*** Input records ***
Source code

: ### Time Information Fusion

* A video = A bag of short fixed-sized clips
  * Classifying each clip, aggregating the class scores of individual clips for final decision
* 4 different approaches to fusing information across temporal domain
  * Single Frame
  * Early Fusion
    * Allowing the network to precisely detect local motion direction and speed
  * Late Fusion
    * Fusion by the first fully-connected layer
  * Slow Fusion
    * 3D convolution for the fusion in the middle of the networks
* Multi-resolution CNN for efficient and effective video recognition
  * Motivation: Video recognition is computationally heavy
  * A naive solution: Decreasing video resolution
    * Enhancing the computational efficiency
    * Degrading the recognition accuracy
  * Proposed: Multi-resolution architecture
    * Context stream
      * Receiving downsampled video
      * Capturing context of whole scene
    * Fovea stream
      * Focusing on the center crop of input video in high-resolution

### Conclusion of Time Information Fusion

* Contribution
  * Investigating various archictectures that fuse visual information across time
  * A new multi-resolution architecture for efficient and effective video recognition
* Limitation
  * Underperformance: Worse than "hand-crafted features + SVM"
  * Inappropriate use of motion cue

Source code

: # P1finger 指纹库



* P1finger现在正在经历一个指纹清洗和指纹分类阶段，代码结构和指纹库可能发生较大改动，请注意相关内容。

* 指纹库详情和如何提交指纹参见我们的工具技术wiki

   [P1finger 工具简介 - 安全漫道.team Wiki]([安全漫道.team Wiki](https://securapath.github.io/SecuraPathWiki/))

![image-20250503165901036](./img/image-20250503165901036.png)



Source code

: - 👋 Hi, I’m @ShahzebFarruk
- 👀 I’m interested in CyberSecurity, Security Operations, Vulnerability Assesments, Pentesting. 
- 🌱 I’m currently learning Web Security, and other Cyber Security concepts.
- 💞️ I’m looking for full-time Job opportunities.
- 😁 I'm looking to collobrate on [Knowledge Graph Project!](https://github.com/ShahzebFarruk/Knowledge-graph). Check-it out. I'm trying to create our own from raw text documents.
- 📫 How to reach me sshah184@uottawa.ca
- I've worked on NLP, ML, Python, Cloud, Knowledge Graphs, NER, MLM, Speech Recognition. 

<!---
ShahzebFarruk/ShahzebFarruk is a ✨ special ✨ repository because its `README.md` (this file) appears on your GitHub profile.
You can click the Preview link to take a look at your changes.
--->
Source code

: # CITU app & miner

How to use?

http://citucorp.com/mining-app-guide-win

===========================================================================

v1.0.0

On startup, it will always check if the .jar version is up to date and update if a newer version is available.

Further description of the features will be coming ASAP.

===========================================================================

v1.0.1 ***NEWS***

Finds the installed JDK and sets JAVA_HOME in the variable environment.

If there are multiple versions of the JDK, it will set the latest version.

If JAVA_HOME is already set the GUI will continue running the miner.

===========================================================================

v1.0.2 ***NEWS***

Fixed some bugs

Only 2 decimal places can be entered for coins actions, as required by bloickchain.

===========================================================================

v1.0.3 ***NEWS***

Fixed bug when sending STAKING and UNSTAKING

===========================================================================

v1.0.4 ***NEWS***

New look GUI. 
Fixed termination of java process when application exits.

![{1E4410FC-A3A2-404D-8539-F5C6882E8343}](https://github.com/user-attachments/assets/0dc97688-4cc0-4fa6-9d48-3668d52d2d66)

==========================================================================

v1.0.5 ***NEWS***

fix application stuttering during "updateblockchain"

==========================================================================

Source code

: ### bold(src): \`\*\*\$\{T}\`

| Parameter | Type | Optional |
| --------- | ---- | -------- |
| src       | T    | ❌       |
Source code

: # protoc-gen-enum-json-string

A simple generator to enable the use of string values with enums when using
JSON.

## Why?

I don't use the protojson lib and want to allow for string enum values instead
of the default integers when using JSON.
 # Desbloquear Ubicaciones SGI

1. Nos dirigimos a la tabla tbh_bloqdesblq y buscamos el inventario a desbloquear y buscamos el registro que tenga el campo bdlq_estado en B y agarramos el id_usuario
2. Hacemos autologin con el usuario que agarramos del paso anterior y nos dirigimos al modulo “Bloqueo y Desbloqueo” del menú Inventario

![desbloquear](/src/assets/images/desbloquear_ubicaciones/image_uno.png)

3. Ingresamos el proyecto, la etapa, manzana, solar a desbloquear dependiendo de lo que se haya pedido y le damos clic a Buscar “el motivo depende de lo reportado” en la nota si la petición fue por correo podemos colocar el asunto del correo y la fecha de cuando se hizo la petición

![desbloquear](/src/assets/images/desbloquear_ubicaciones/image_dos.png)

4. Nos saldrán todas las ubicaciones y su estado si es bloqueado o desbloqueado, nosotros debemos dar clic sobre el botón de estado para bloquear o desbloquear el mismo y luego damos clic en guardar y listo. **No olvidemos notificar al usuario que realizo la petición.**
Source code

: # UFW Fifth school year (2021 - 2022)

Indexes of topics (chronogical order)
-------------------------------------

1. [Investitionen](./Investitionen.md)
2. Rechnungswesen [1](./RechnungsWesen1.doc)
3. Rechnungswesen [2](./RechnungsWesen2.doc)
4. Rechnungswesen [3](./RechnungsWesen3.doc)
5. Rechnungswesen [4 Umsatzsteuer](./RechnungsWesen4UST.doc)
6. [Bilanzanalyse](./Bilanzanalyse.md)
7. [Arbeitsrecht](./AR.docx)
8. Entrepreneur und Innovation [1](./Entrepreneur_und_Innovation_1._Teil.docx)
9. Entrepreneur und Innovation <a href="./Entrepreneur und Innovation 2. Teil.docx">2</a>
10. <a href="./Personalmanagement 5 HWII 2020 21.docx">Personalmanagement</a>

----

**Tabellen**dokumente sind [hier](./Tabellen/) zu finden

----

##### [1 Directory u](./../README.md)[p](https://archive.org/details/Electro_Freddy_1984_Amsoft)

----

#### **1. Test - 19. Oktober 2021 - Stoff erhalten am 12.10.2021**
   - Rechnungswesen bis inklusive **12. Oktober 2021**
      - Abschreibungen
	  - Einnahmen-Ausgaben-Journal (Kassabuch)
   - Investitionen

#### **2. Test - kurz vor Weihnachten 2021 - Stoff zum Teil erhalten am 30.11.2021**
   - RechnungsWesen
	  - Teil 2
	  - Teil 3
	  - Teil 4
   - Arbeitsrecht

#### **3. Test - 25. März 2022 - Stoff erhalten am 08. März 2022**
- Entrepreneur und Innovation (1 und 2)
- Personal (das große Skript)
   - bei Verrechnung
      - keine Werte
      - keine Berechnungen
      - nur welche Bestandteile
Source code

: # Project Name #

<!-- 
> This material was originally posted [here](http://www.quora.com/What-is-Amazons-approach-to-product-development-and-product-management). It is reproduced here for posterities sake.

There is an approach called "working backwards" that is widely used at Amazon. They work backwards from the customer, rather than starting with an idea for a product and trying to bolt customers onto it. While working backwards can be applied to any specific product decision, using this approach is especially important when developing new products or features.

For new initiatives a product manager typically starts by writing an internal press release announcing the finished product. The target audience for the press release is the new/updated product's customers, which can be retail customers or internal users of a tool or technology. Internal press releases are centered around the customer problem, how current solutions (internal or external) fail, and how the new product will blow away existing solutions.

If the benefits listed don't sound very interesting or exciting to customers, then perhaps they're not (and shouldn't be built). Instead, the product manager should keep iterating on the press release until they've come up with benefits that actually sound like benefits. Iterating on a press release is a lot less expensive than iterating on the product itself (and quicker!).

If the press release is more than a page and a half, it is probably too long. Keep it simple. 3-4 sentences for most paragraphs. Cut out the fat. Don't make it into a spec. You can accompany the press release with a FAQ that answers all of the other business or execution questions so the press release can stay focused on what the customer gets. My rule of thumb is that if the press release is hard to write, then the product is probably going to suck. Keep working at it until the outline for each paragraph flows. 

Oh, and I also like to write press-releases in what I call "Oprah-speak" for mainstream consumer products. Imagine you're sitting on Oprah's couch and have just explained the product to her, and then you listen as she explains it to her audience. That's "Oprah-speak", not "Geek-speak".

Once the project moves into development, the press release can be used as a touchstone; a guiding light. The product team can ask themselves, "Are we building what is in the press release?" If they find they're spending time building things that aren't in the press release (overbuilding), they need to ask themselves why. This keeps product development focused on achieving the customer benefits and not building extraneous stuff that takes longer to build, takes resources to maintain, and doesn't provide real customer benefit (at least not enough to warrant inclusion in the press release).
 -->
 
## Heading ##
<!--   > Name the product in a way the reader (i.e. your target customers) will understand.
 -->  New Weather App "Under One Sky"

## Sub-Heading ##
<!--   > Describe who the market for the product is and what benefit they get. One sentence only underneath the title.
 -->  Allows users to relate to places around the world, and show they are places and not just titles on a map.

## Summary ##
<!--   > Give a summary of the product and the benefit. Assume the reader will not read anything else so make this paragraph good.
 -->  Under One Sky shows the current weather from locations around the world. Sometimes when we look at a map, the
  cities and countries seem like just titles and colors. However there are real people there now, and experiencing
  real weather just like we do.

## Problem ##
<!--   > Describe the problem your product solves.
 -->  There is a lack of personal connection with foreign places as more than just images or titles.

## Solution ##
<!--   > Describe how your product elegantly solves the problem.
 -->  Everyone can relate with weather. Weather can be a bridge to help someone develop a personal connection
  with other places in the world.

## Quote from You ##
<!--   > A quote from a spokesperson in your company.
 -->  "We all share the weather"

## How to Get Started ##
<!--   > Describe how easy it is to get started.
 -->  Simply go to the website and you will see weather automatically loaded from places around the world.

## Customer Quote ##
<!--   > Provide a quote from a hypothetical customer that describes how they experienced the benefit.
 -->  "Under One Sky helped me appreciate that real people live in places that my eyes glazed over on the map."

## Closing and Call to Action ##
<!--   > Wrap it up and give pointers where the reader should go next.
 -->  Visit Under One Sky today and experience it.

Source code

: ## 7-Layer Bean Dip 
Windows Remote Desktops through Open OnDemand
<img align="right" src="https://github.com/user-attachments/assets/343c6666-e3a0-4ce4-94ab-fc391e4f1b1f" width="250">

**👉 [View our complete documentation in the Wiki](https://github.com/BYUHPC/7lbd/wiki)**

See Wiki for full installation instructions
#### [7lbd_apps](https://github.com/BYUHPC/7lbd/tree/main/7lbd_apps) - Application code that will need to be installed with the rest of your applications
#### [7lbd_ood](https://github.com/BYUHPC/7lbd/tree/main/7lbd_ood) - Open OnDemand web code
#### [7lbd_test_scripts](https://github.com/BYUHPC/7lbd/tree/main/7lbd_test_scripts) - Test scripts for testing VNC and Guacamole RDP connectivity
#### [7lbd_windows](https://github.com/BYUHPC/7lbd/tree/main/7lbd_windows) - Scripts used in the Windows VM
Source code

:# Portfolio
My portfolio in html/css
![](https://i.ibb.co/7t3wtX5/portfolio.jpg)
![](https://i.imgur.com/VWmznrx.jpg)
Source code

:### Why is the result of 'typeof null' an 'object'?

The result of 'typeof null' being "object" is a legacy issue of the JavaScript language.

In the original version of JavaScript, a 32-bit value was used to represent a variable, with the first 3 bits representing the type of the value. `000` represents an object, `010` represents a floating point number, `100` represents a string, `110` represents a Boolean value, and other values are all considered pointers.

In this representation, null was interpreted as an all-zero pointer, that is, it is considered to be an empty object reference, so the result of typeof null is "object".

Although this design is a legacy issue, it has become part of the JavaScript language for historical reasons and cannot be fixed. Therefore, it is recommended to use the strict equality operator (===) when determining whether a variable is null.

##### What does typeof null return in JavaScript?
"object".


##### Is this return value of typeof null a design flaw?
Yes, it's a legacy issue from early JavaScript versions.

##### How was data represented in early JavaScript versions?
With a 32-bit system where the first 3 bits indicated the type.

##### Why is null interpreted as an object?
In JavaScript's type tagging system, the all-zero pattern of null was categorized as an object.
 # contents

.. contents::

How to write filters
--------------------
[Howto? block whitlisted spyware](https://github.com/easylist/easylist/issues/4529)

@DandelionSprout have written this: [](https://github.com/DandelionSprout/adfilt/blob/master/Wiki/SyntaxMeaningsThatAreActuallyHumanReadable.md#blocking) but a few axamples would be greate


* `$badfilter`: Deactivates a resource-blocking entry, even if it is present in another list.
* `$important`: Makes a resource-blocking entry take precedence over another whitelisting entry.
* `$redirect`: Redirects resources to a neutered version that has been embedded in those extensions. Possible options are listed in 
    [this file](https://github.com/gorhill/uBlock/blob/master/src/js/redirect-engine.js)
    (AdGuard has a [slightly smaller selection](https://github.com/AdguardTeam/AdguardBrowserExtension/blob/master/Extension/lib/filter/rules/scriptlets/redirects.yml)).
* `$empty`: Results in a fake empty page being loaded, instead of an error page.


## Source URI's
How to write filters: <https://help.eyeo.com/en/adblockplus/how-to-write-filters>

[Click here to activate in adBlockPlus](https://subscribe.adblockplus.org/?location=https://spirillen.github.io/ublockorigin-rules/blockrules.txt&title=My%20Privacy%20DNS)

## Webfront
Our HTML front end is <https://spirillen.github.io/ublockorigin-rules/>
*** End of Input records ***
Instructions for the task: Read the listing line by line, and copy each line in which the word "resolution" is found.

Written reply:
* Multi-resolution CNN for efficient and effective video recognition
  * A naive solution: Decreasing video resolution
  * Proposed: Multi-resolution architecture
      * Focusing on the center crop of input video in high-resolution
  * A new multi-resolution architecture for efficient and effective video recognition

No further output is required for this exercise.